Pictures paired with source code:
--------

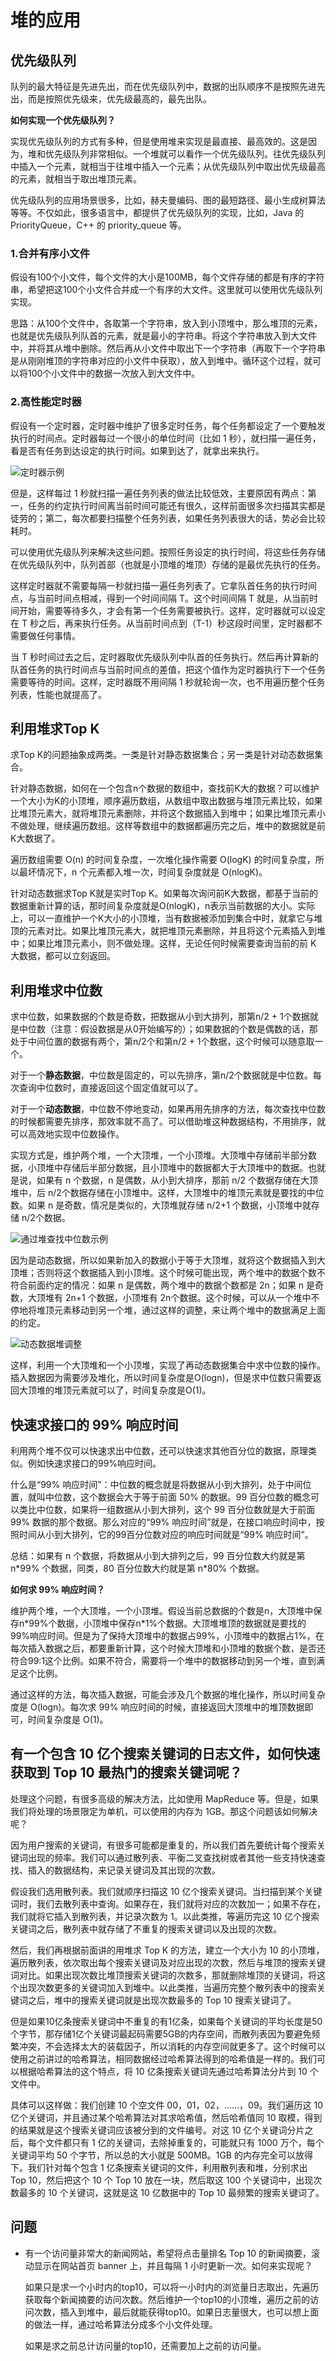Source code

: # 堆的应用

## 优先级队列

队列的最大特征是先进先出，而在优先级队列中，数据的出队顺序不是按照先进先出，而是按照优先级来，优先级最高的，最先出队。

**如何实现一个优先级队列？**

实现优先级队列的方式有多种，但是使用堆来实现是最直接、最高效的。这是因为，堆和优先级队列非常相似。一个堆就可以看作一个优先级队列。往优先级队列中插入一个元素，就相当于往堆中插入一个元素；从优先级队列中取出优先级最高的元素，就相当于取出堆顶元素。

优先级队列的应用场景很多，比如，赫夫曼编码、图的最短路径、最小生成树算法等等。不仅如此，很多语言中，都提供了优先级队列的实现，比如，Java 的 PriorityQueue，C++ 的 priority_queue 等。

### 1.合并有序小文件

假设有100个小文件，每个文件的大小是100MB，每个文件存储的都是有序的字符串，希望把这100个小文件合并成一个有序的大文件。这里就可以使用优先级队列实现。

思路：从100个文件中，各取第一个字符串，放入到小顶堆中，那么堆顶的元素，也就是优先级队列队首的元素，就是最小的字符串。将这个字符串放入到大文件中，并将其从堆中删除。然后再从小文件中取出下一个字符串（再取下一个字符串是从刚刚堆顶的字符串对应的小文件中获取），放入到堆中。循环这个过程，就可以将100个小文件中的数据一次放入到大文件中。

### 2.高性能定时器

假设有一个定时器，定时器中维护了很多定时任务，每个任务都设定了一个要触发执行的时间点。定时器每过一个很小的单位时间（比如 1 秒），就扫描一遍任务，看是否有任务到达设定的执行时间。如果到达了，就拿出来执行。

![定时器示例](https://static001.geekbang.org/resource/image/b0/e7/b04656d27fd0ba112a38a28c892069e7.jpg)

但是，这样每过 1 秒就扫描一遍任务列表的做法比较低效，主要原因有两点：第一，任务的约定执行时间离当前时间可能还有很久，这样前面很多次扫描其实都是徒劳的；第二，每次都要扫描整个任务列表，如果任务列表很大的话，势必会比较耗时。

可以使用优先级队列来解决这些问题。按照任务设定的执行时间，将这些任务存储在优先级队列中，队列首部（也就是小顶堆的堆顶）存储的是最优先执行的任务。

这样定时器就不需要每隔一秒就扫描一遍任务列表了。它拿队首任务的执行时间点，与当前时间点相减，得到一个时间间隔 T。这个时间间隔 T 就是，从当前时间开始，需要等待多久，才会有第一个任务需要被执行。这样，定时器就可以设定在 T 秒之后，再来执行任务。从当前时间点到（T-1）秒这段时间里，定时器都不需要做任何事情。

当 T 秒时间过去之后，定时器取优先级队列中队首的任务执行。然后再计算新的队首任务的执行时间点与当前时间点的差值，把这个值作为定时器执行下一个任务需要等待的时间。这样，定时器既不用间隔 1 秒就轮询一次，也不用遍历整个任务列表，性能也就提高了。

## 利用堆求Top K

求Top K的问题抽象成两类。一类是针对静态数据集合；另一类是针对动态数据集合。

针对静态数据，如何在一个包含n个数据的数组中，查找前K大的数据？可以维护一个大小为K的小顶堆，顺序遍历数组，从数组中取出数据与堆顶元素比较，如果比堆顶元素大，就将堆顶元素删除，并将这个数据插入到堆中；如果比堆顶元素小不做处理，继续遍历数组。这样等数组中的数据都遍历完之后，堆中的数据就是前K大数据了。

遍历数组需要 O(n) 的时间复杂度，一次堆化操作需要 O(logK) 的时间复杂度，所以最坏情况下，n 个元素都入堆一次，时间复杂度就是 O(nlogK)。

针对动态数据求Top K就是实时Top K。如果每次询问前K大数据，都基于当前的数据重新计算的话，那时间复杂度就是O(nlogK)，n表示当前数据的大小。实际上，可以一直维护一个K大小的小顶堆，当有数据被添加到集合中时，就拿它与堆顶的元素对比。如果比堆顶元素大，就把堆顶元素删除，并且将这个元素插入到堆中；如果比堆顶元素小，则不做处理。这样，无论任何时候需要查询当前的前 K 大数据，都可以立刻返回。

## 利用堆求中位数

求中位数，如果数据的个数是奇数，把数据从小到大排列，那第n/2 + 1个数据就是中位数（注意：假设数据是从0开始编写的）；如果数据的个数是偶数的话，那处于中间位置的数据有两个，第n/2个和第n/2 + 1个数据，这个时候可以随意取一个。

对于一个**静态数据**，中位数是固定的，可以先排序，第n/2个数据就是中位数。每次查询中位数时，直接返回这个固定值就可以了。

对于一个**动态数据**，中位数不停地变动，如果再用先排序的方法，每次查找中位数的时候都需要先排序，那效率就不高了。可以借助堆这种数据结构，不用排序，就可以高效地实现中位数操作。

实现方式是，维护两个堆，一个大顶堆，一个小顶堆。大顶堆中存储前半部分数据，小顶堆中存储后半部分数据，且小顶堆中的数据都大于大顶堆中的数据。也就是说，如果有 n 个数据，n 是偶数，从小到大排序，那前 n/2 个数据存储在大顶堆中，后 n/2​ 个数据存储在小顶堆中。这样，大顶堆中的堆顶元素就是要找的中位数。如果 n 是奇数，情况是类似的，大顶堆就存储 n/2​+1 个数据，小顶堆中就存储 n/2​ 个数据。

![通过堆查找中位数示例](https://static001.geekbang.org/resource/image/08/99/08c29d3e014a4baf5f8148c2271e6099.jpg)

因为是动态数据，所以如果新加入的数据小于等于大顶堆，就将这个数据插入到大顶堆；否则将这个数据插入到小顶堆。这个时候可能出现，两个堆中的数据个数不符合前面约定的情况：如果 n 是偶数，两个堆中的数据个数都是 2n​；如果 n 是奇数，大顶堆有 2n​+1 个数据，小顶堆有 2n​ 个数据。这个时候，可以从一个堆中不停地将堆顶元素移动到另一个堆，通过这样的调整，来让两个堆中的数据满足上面的约定。

![动态数据堆调整](https://static001.geekbang.org/resource/image/ae/b1/aee4dcaf9d34111870a1d66a6e109fb1.jpg)

这样，利用一个大顶堆和一个小顶堆，实现了再动态数据集合中求中位数的操作。插入数据因为需要涉及堆化，所以时间复杂度是O(logn)，但是求中位数只需要返回大顶堆的堆顶元素就可以了，时间复杂度是O(1)。

## 快速求接口的 99% 响应时间

利用两个堆不仅可以快速求出中位数，还可以快速求其他百分位的数据，原理类似。例如快速求接口的99%响应时间。

什么是“99% 响应时间”：中位数的概念就是将数据从小到大排列，处于中间位置，就叫中位数，这个数据会大于等于前面 50% 的数据。99 百分位数的概念可以类比中位数，如果将一组数据从小到大排列，这个 99 百分位数就是大于前面 99% 数据的那个数据。那么对应的“99% 响应时间”就是，在接口响应时间中，按照时间从小到大排列，它的99百分位数对应的响应时间就是“99% 响应时间”。

总结：如果有 n 个数据，将数据从小到大排列之后，99 百分位数大约就是第 n\*99% 个数据，同类，80 百分位数大约就是第 n*80% 个数据。

**如何求 99% 响应时间？**

维护两个堆，一个大顶堆，一个小顶堆。假设当前总数据的个数是n，大顶堆中保存n*99%个数据，小顶堆中保存n\*1%个数据。大顶堆堆顶的数据就是要找的99%响应时间。但是为了保持大顶堆中的数据占99%，小顶堆中的数据占1%，在每次插入数据之后，都要重新计算，这个时候大顶堆和小顶堆的数据个数，是否还符合99:1这个比例。如果不符合，需要将一个堆中的数据移动到另一个堆，直到满足这个比例。

通过这样的方法，每次插入数据，可能会涉及几个数据的堆化操作，所以时间复杂度是 O(logn)。每次求 99% 响应时间的时候，直接返回大顶堆中的堆顶数据即可，时间复杂度是 O(1)。

## 有一个包含 10 亿个搜索关键词的日志文件，如何快速获取到 Top 10 最热门的搜索关键词呢？

处理这个问题，有很多高级的解决方法，比如使用 MapReduce 等。但是，如果我们将处理的场景限定为单机，可以使用的内存为 1GB。那这个问题该如何解决呢？

因为用户搜索的关键词，有很多可能都是重复的，所以我们首先要统计每个搜索关键词出现的频率。我们可以通过散列表、平衡二叉查找树或者其他一些支持快速查找、插入的数据结构，来记录关键词及其出现的次数。

假设我们选用散列表。我们就顺序扫描这 10 亿个搜索关键词。当扫描到某个关键词时，我们去散列表中查询。如果存在，我们就将对应的次数加一；如果不存在，我们就将它插入到散列表，并记录次数为 1。以此类推，等遍历完这 10 亿个搜索关键词之后，散列表中就存储了不重复的搜索关键词以及出现的次数。

然后，我们再根据前面讲的用堆求 Top K 的方法，建立一个大小为 10 的小顶堆，遍历散列表，依次取出每个搜索关键词及对应出现的次数，然后与堆顶的搜索关键词对比。如果出现次数比堆顶搜索关键词的次数多，那就删除堆顶的关键词，将这个出现次数更多的关键词加入到堆中。以此类推，当遍历完整个散列表中的搜索关键词之后，堆中的搜索关键词就是出现次数最多的 Top 10 搜索关键词了。

但是如果10亿条搜索关键词中不重复的有1亿条，如果每个关键词的平均长度是50个字节，那存储1亿个关键词最起码需要5GB的内存空间，而散列表因为要避免频繁冲突，不会选择太大的装载因子，所以消耗的内存空间就更多了。这个时候可以使用之前讲过的哈希算法，相同数据经过哈希算法得到的哈希值是一样的。我们可以根据哈希算法的这个特点，将 10 亿条搜索关键词先通过哈希算法分片到 10 个文件中。

具体可以这样做：我们创建 10 个空文件 00，01，02，……，09。我们遍历这 10 亿个关键词，并且通过某个哈希算法对其求哈希值，然后哈希值同 10 取模，得到的结果就是这个搜索关键词应该被分到的文件编号。对这 10 亿个关键词分片之后，每个文件都只有 1 亿的关键词，去除掉重复的，可能就只有 1000 万个，每个关键词平均 50 个字节，所以总的大小就是 500MB。1GB 的内存完全可以放得下。我们针对每个包含 1 亿条搜索关键词的文件，利用散列表和堆，分别求出 Top 10，然后把这个 10 个 Top 10 放在一块，然后取这 100 个关键词中，出现次数最多的 10 个关键词，这就是这 10 亿数据中的 Top 10 最频繁的搜索关键词了。

## 问题

* 有一个访问量非常大的新闻网站，希望将点击量排名 Top 10 的新闻摘要，滚动显示在网站首页 banner 上，并且每隔 1 小时更新一次。如何来实现呢？

  如果只是求一个小时内的top10，可以将一小时内的浏览量日志取出，先遍历获取每个新闻摘要的访问次数。然后维护一个top10的小顶堆，遍历之前的访问次数，插入到堆中，最后就能获得top10。如果日志量很大，也可以想上面的做法一样，通过哈希算法分成多个小文件处理。

  如果是求之前总计访问量的top10，还需要加上之前的访问量。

--------

Return each line of the data that contains the string "如果比堆顶元素大".

Response to this task >>
针对静态数据，如何在一个包含n个数据的数组中，查找前K大的数据？可以维护一个大小为K的小顶堆，顺序遍历数组，从数组中取出数据与堆顶元素比较，如果比堆顶元素大，就将堆顶元素删除，并将这个数据插入到堆中；如果比堆顶元素小不做处理，继续遍历数组。这样等数组中的数据都遍历完之后，堆中的数据就是前K大数据了。
针对动态数据求Top K就是实时Top K。如果每次询问前K大数据，都基于当前的数据重新计算的话，那时间复杂度就是O(nlogK)，n表示当前数据的大小。实际上，可以一直维护一个K大小的小顶堆，当有数据被添加到集合中时，就拿它与堆顶的元素对比。如果比堆顶元素大，就把堆顶元素删除，并且将这个元素插入到堆中；如果比堆顶元素小，则不做处理。这样，无论任何时候需要查询当前的前 K 大数据，都可以立刻返回。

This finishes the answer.